Os desígnios de Deus em relação ao homem eram, entretanto, bem outros:

‘Quis Deus prover o bem do homem de abundantíssimos meios para que ele tivesse sempre presentes as infinitas perfeições d’Ele’.[19]

Na Baía de Guanabara, ou nas montanhas do Tirol, ou diante da arquitetura de uma bela cidade, é mais fácil ao homem discernir as ‘infinitas perfeições de Deus’. É o contributo da beleza, ainda que em grau diminuto, ao ‘senso cristão da vida’.*

* Ver ensinamento de S.S. Bento XVI no Excerto da página ao lado.

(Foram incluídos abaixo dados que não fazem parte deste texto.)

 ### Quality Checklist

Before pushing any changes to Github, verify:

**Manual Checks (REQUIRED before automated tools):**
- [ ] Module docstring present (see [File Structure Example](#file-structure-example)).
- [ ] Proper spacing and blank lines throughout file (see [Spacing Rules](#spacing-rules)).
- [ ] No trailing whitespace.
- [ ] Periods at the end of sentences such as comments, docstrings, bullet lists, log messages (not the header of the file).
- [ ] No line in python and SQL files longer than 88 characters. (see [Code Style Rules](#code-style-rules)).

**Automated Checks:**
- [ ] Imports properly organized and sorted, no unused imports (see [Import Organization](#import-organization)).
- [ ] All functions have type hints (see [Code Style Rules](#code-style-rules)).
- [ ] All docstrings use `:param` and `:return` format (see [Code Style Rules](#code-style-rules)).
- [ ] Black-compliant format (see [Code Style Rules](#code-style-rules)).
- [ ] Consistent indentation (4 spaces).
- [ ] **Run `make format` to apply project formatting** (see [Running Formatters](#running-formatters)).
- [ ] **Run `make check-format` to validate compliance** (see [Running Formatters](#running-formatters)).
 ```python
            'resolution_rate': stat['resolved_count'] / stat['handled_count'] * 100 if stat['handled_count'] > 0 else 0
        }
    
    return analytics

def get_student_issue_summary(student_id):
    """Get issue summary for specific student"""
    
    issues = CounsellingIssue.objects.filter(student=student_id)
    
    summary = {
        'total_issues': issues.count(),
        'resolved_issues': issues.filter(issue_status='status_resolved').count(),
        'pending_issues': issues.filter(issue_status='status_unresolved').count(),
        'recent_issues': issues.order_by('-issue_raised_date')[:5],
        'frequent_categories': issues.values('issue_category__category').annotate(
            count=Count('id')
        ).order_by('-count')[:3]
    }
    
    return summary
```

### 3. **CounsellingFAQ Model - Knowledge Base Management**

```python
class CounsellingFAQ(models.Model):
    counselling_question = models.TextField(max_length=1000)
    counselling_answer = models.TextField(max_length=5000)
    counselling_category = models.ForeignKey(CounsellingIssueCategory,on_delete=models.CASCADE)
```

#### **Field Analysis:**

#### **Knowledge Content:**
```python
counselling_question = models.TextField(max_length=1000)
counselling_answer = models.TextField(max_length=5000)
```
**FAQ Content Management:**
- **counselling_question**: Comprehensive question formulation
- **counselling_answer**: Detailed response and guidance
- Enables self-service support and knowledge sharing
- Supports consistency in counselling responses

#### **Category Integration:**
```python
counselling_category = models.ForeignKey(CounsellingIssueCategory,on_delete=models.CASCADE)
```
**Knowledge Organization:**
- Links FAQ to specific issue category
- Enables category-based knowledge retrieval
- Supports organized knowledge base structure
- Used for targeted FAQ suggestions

Pelo contrário, num trânsito urbano infernal, em meio a uma poluição assustadora, é difícil ‘ter sempre presentes as infinitas perfeições de Deus’.[20]

 

14. Laicismo e sacralização: duas metas opostas

O laicismo possui duas gamas. Uma, quando tira de várias camadas da vida todos os aspectos de belo, que em última análise são semelhantes a Deus. Outra, quando, no próprio belo, não vê a Deus’.[21] Olha para uma bela catedral, mas ali vê apenas um prédio, uma construção. Quem não foi infectado pelo laicismo olha para a mesma catedral, mas sua atitude é outra: ele admira, ele contempla.

Há, pois, duas concepções que se opõem pelo vértice:

1. ‘As pessoas que foram conquistadas pelo laicismo querem que todas as coisas sejam concebidas desligadas da religião, possuindo uma realidade própria que nada tem a ver com Deus. A religião, ou não existe, ou fica confinada em um dos mil compartimentos do pensamento humano’.

2. Outras pessoas são muito sensíveis à idéia de que todas as coisas, ‘mesmo as mais afastadas do ambiente eclesiástico, devem ter uma nota sacral, ou seja, no fundo uma nota religiosa’,[22] uma vez que Deus foi o criador de todas elas. Estas pessoas estão abertas para o ideal da sacralização do mundo.

Em suma, para o laicismo é preciso afastar Deus e a Igreja, o mais possível, da vida terrena. Mas para todo bom católico, é necessário que Deus e a Igreja estejam o mais possível presentes na existência de todos os dias.

Como a ‘laicização significa propriamente paganização’,[23] devemos tender, de toda alma, à segunda concepção, ou seja, aos valores do espírito. E assim nos opormos ao laicismo e nos identificarmos com o ideal da sacralização do mundo.